3 Truths That Help You Face Rejection

Stamp that says "Rejected"

I liked her. The more I got to know her, the more I thought she was amazing. So one day, I called her and asked her out. But once she understood my interest in her, she spoke very honestly. “I’ve never seen you as more than a friend,” she said.

Ouch.

Rejection is always a painful thing to take. Sometimes it’s the disappointing pinch of not getting a date. Sometimes it’s the agony of being rejected by someone you loved and wanted to marry. I recall one college friend whose girlfriend broke up with him right after he bought an engagement ring for her.

Can you think of your own painful experience of being rejected?

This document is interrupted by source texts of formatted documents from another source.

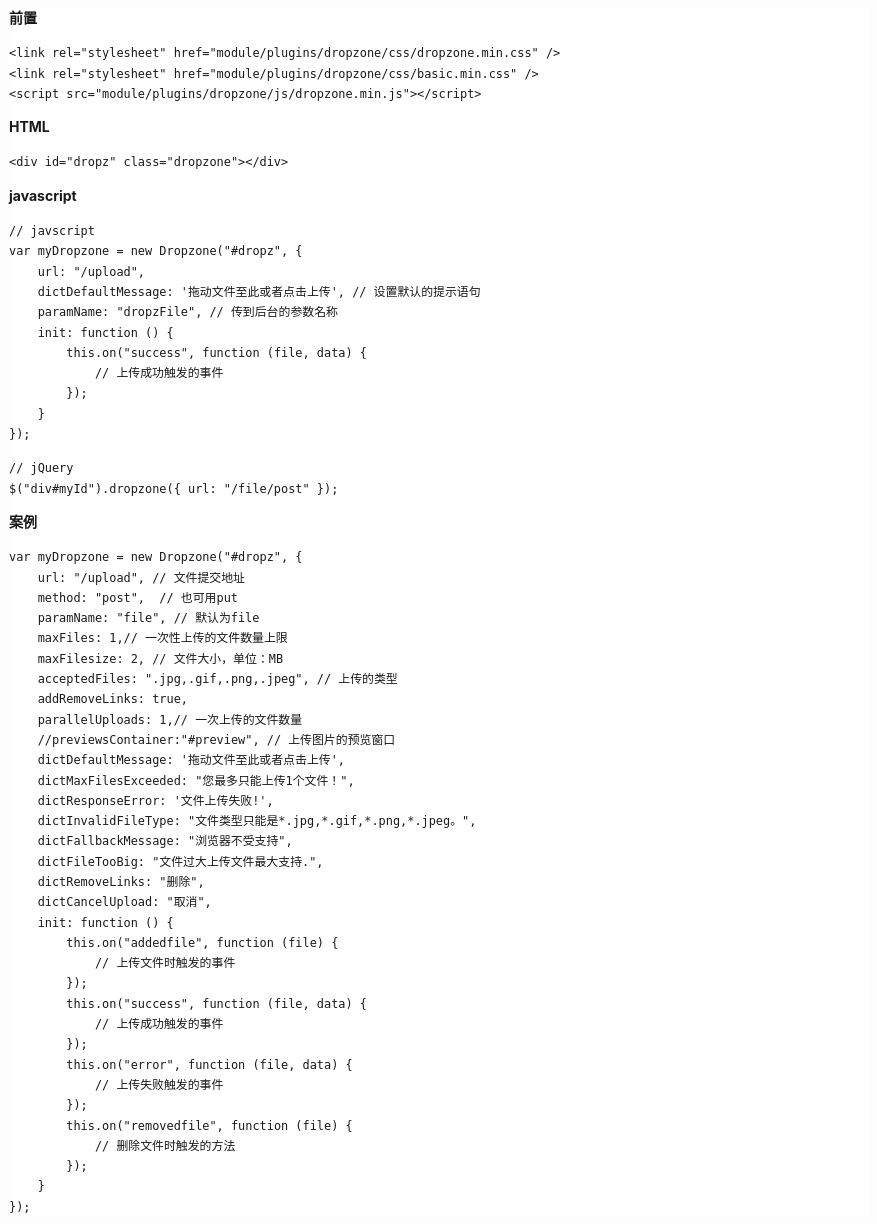 **前置**
```
<link rel="stylesheet" href="module/plugins/dropzone/css/dropzone.min.css" />
<link rel="stylesheet" href="module/plugins/dropzone/css/basic.min.css" />
<script src="module/plugins/dropzone/js/dropzone.min.js"></script>
```
**HTML**
```
<div id="dropz" class="dropzone"></div>
```
**javascript**
```
// javscript
var myDropzone = new Dropzone("#dropz", {
    url: "/upload",
    dictDefaultMessage: '拖动文件至此或者点击上传', // 设置默认的提示语句
    paramName: "dropzFile", // 传到后台的参数名称
    init: function () {
        this.on("success", function (file, data) {
            // 上传成功触发的事件
        });
    }
});
```
```
// jQuery
$("div#myId").dropzone({ url: "/file/post" });
```
**案例**

```
var myDropzone = new Dropzone("#dropz", {
    url: "/upload", // 文件提交地址
    method: "post",  // 也可用put
    paramName: "file", // 默认为file
    maxFiles: 1,// 一次性上传的文件数量上限
    maxFilesize: 2, // 文件大小，单位：MB
    acceptedFiles: ".jpg,.gif,.png,.jpeg", // 上传的类型
    addRemoveLinks: true,
    parallelUploads: 1,// 一次上传的文件数量
    //previewsContainer:"#preview", // 上传图片的预览窗口
    dictDefaultMessage: '拖动文件至此或者点击上传',
    dictMaxFilesExceeded: "您最多只能上传1个文件！",
    dictResponseError: '文件上传失败!',
    dictInvalidFileType: "文件类型只能是*.jpg,*.gif,*.png,*.jpeg。",
    dictFallbackMessage: "浏览器不受支持",
    dictFileTooBig: "文件过大上传文件最大支持.",
    dictRemoveLinks: "删除",
    dictCancelUpload: "取消",
    init: function () {
        this.on("addedfile", function (file) {
            // 上传文件时触发的事件
        });
        this.on("success", function (file, data) {
            // 上传成功触发的事件
        });
        this.on("error", function (file, data) {
            // 上传失败触发的事件
        });
        this.on("removedfile", function (file) {
            // 删除文件时触发的方法
        });
    }
});
```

Have you ever struggled to move¬† past a rejection? None of us want to be rejected. But reality is that rejection is both necessary and inevitable. Unless you’re one of the fortunate few who marry your first love, you’re going to have to face rejection. So when you find yourself facing rejection, remember these three truths that will help you.

3 Truths That Help You Face Rejection

Truth #1 – Your Worth And Security Aren’t Lessened By Rejection

Do you know a person who can’t live without a significant other? As soon as he or she goes through a breakup, he or she rushes to find a new love to fill the empty space. This kind of behavior usually occurs when a person (1) feels like he or she isn’t loved unless there’s a significant other around or (2) feels unbearably lonely or insecure without a significant other. Both of these problems come from a lack of a strong relationship with God.

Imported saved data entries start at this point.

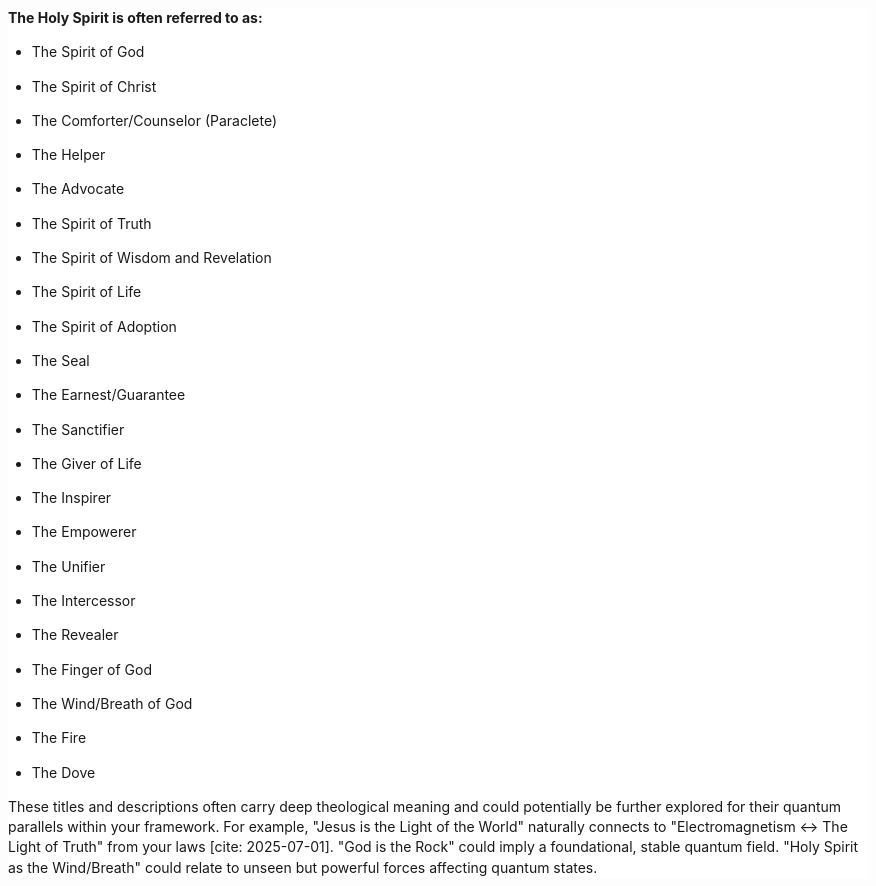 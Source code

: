    
**The Holy Spirit is often referred to as:**   
   
   
- The Spirit of God   
       
   
- The Spirit of Christ   
       
   
- The Comforter/Counselor (Paraclete)   
       
   
- The Helper   
       
   
- The Advocate   
       
   
- The Spirit of Truth   
       
   
- The Spirit of Wisdom and Revelation   
       
   
- The Spirit of Life   
       
   
- The Spirit of Adoption   
       
   
- The Seal   
       
   
- The Earnest/Guarantee   
       
   
- The Sanctifier   
       
   
- The Giver of Life   
       
   
- The Inspirer   
       
   
- The Empowerer   
       
   
- The Unifier   
       
   
- The Intercessor   
       
   
- The Revealer   
       
   
- The Finger of God   
       
   
- The Wind/Breath of God   
       
   
- The Fire   
       
   
- The Dove   
       
   
These titles and descriptions often carry deep theological meaning and could potentially be further explored for their quantum parallels within your framework. For example, "Jesus is the Light of the World" naturally connects to "Electromagnetism ↔ The Light of Truth" from your laws [cite: 2025-07-01]. "God is the Rock" could imply a foundational, stable quantum field. "Holy Spirit as the Wind/Breath" could relate to unseen but powerful forces affecting quantum states.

See, the truth is that we’re always loved by God with a love that’s massively indescribable. If a person feels unloved without a significant other, it’s really because he or she doesn’t understand or believe at heart that he or she is loved by God and viewed by God as overwhelmingly precious. If a person feels lonely or insecure without a significant other, the problem comes from the same reason. The person hasn’t learned to look to God as his or her foundational source of comfort, relationship, and security. When God is a person’s most important relationship and source of security, there’s no need to run to another significant other to fill the gap.

If you find that you experience any of these feelings when rejected, it probably means that some areas of your relationship with God need to grow. Don’t be discouraged if that’s the case. Instead, take time to pursue growth in your relationship with God. Ask for help from a pastor or a trustworthy spiritual mentor in how to build your relationship with God. Having this strong, foundational relationship with God is the first thing that’s needed to be able to not be shaken by rejection.

Truth #2 – Rejection (Usually) Doesn’t Mean You’re Not Desirable

Rejection is rarely ever personal. A person usually doesn’t reject you because he or she hates your stinkin’ guts. Rejection usually means the other person simply doesn’t see you as having the characteristics he or she wants in a romantic partner or spouse. In a manner of speaking, it’s just business. While that person may think you’re not what he or she is looking for, it’s possible that you’re exactly what someone else IS looking for. So don’t take a rejection as a sign that you’re undesirable and no one wants you. Rejection may simply mean you just didn’t find the right match.

That being said, I also want to mention that rejection will definitely come if you don’t demonstrate desirable characteristics. Take me for example. When I was a college freshman, I was very poorly dressed, hesitant, unconfident, and…well…just not much fun. I kinda doubt I would have gotten a date if I’d tried. Why? Because, at least on the surface, I didn’t demonstrate many desirable characteristics. But through personal growth (and an improved wardrobe), today is a different story for me.

If you find yourself ALWAYS being rejected, it might be a sign that you have room for growth too. Consider how much of an attractive impression you make on people (outward desirability) and how much you have desirable personal character (inward desirability). Ask some trusted friends or mentors to give you some honest feedback on whether they see areas in which you could improve. If you could use personal development then take steps to pursue growth.

Truth #3 – You’ll Love Again

When my hopes for my first love were dashed, I wondered how I’d ever be able to see another woman the way I saw her. What I learned with time is that God has made us able to become attached to someone, but He’s also made us able to move on. There’s a time to emotionally bond with someone, and there’s a time to break emotional bonds. God has made both possible. It may take time for your feelings to shift. After breaking a strong attachment, even your brain has to literally learn how to live without that special person. But it will happen. In time, you’ll find yourself in a place where you can love again.

Believe also that there’s another person out there that you’ll want to be with. There was a time before you met the person who rejected you. In the same way, the day is coming when you’ll meet that special person who will accept you.

Remember the college friend I mentioned earlier? I heard recently that he’s now happily engaged to another woman. In the days after he lost his girlfriend, he probably couldn’t imagine the coming day when he would happily ask another woman to marry him. Keep sight of the hope that there’s a person out there who will want to be with you as much as you’ll want to be with him or her.